▸ What you need to do:
Write out every record below exactly as it appears, omitting the pictures.
*** Input Section Begins ***
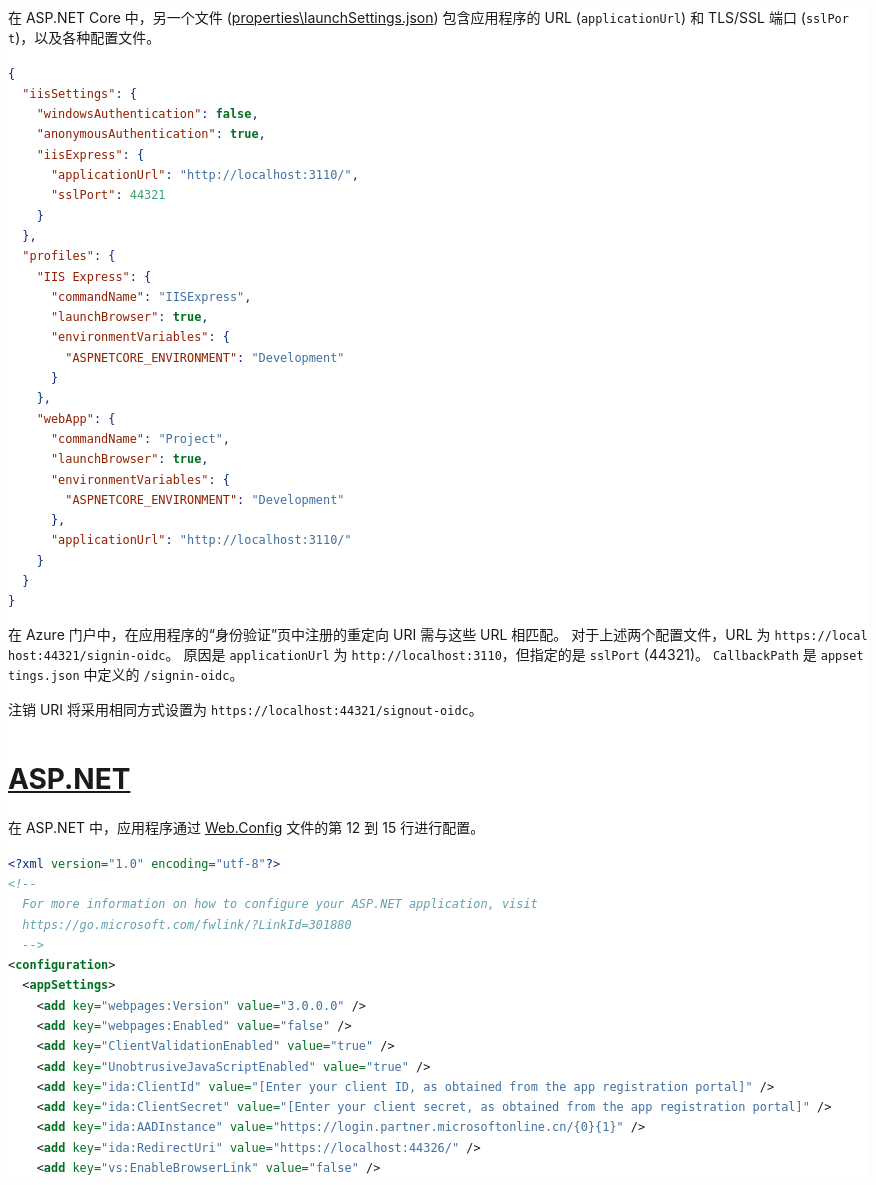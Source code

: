在 ASP.NET Core 中，另一个文件 ([properties\launchSettings.json](https://github.com/Azure-Samples/active-directory-aspnetcore-webapp-openidconnect-v2/blob/bc564d68179c36546770bf4d6264ce72009bc65a/1-WebApp-OIDC/1-1-MyOrg/Properties/launchSettings.json#L6-L7)) 包含应用程序的 URL (`applicationUrl`) 和 TLS/SSL 端口 (`sslPort`)，以及各种配置文件。

```Json
{
  "iisSettings": {
    "windowsAuthentication": false,
    "anonymousAuthentication": true,
    "iisExpress": {
      "applicationUrl": "http://localhost:3110/",
      "sslPort": 44321
    }
  },
  "profiles": {
    "IIS Express": {
      "commandName": "IISExpress",
      "launchBrowser": true,
      "environmentVariables": {
        "ASPNETCORE_ENVIRONMENT": "Development"
      }
    },
    "webApp": {
      "commandName": "Project",
      "launchBrowser": true,
      "environmentVariables": {
        "ASPNETCORE_ENVIRONMENT": "Development"
      },
      "applicationUrl": "http://localhost:3110/"
    }
  }
}
```

在 Azure 门户中，在应用程序的“身份验证”页中注册的重定向 URI 需与这些 URL 相匹配。 对于上述两个配置文件，URL 为 `https://localhost:44321/signin-oidc`。 原因是 `applicationUrl` 为 `http://localhost:3110`，但指定的是 `sslPort` (44321)。 `CallbackPath` 是 `appsettings.json` 中定义的 `/signin-oidc`。

注销 URI 将采用相同方式设置为 `https://localhost:44321/signout-oidc`。

# <a name="aspnet"></a>[ASP.NET](#tab/aspnet)

在 ASP.NET 中，应用程序通过 [Web.Config](https://github.com/Azure-Samples/ms-identity-aspnet-webapp-openidconnect/blob/a2da310539aa613b77da1f9e1c17585311ab22b7/WebApp/Web.config#L12-L15) 文件的第 12 到 15 行进行配置。

```XML
<?xml version="1.0" encoding="utf-8"?>
<!--
  For more information on how to configure your ASP.NET application, visit
  https://go.microsoft.com/fwlink/?LinkId=301880
  -->
<configuration>
  <appSettings>
    <add key="webpages:Version" value="3.0.0.0" />
    <add key="webpages:Enabled" value="false" />
    <add key="ClientValidationEnabled" value="true" />
    <add key="UnobtrusiveJavaScriptEnabled" value="true" />
    <add key="ida:ClientId" value="[Enter your client ID, as obtained from the app registration portal]" />
    <add key="ida:ClientSecret" value="[Enter your client secret, as obtained from the app registration portal]" />
    <add key="ida:AADInstance" value="https://login.partner.microsoftonline.cn/{0}{1}" />
    <add key="ida:RedirectUri" value="https://localhost:44326/" />
    <add key="vs:EnableBrowserLink" value="false" />
```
*** Input Section Ends ***
▸ Task result:
Source code

:在 ASP.NET Core 中，另一个文件 ([properties\launchSettings.json](https://github.com/Azure-Samples/active-directory-aspnetcore-webapp-openidconnect-v2/blob/bc564d68179c36546770bf4d6264ce72009bc65a/1-WebApp-OIDC/1-1-MyOrg/Properties/launchSettings.json#L6-L7)) 包含应用程序的 URL (`applicationUrl`) 和 TLS/SSL 端口 (`sslPort`)，以及各种配置文件。

```Json
{
  "iisSettings": {
    "windowsAuthentication": false,
    "anonymousAuthentication": true,
    "iisExpress": {
      "applicationUrl": "http://localhost:3110/",
      "sslPort": 44321
    }
  },
  "profiles": {
    "IIS Express": {
      "commandName": "IISExpress",
      "launchBrowser": true,
      "environmentVariables": {
        "ASPNETCORE_ENVIRONMENT": "Development"
      }
    },
    "webApp": {
      "commandName": "Project",
      "launchBrowser": true,
      "environmentVariables": {
        "ASPNETCORE_ENVIRONMENT": "Development"
      },
      "applicationUrl": "http://localhost:3110/"
    }
  }
}
```

在 Azure 门户中，在应用程序的“身份验证”页中注册的重定向 URI 需与这些 URL 相匹配。 对于上述两个配置文件，URL 为 `https://localhost:44321/signin-oidc`。 原因是 `applicationUrl` 为 `http://localhost:3110`，但指定的是 `sslPort` (44321)。 `CallbackPath` 是 `appsettings.json` 中定义的 `/signin-oidc`。

注销 URI 将采用相同方式设置为 `https://localhost:44321/signout-oidc`。

# <a name="aspnet"></a>[ASP.NET](#tab/aspnet)

在 ASP.NET 中，应用程序通过 [Web.Config](https://github.com/Azure-Samples/ms-identity-aspnet-webapp-openidconnect/blob/a2da310539aa613b77da1f9e1c17585311ab22b7/WebApp/Web.config#L12-L15) 文件的第 12 到 15 行进行配置。

```XML
<?xml version="1.0" encoding="utf-8"?>
<!--
  For more information on how to configure your ASP.NET application, visit
  https://go.microsoft.com/fwlink/?LinkId=301880
  -->
<configuration>
  <appSettings>
    <add key="webpages:Version" value="3.0.0.0" />
    <add key="webpages:Enabled" value="false" />
    <add key="ClientValidationEnabled" value="true" />
    <add key="UnobtrusiveJavaScriptEnabled" value="true" />
    <add key="ida:ClientId" value="[Enter your client ID, as obtained from the app registration portal]" />
    <add key="ida:ClientSecret" value="[Enter your client secret, as obtained from the app registration portal]" />
    <add key="ida:AADInstance" value="https://login.partner.microsoftonline.cn/{0}{1}" />
    <add key="ida:RedirectUri" value="https://localhost:44326/" />
    <add key="vs:EnableBrowserLink" value="false" />
```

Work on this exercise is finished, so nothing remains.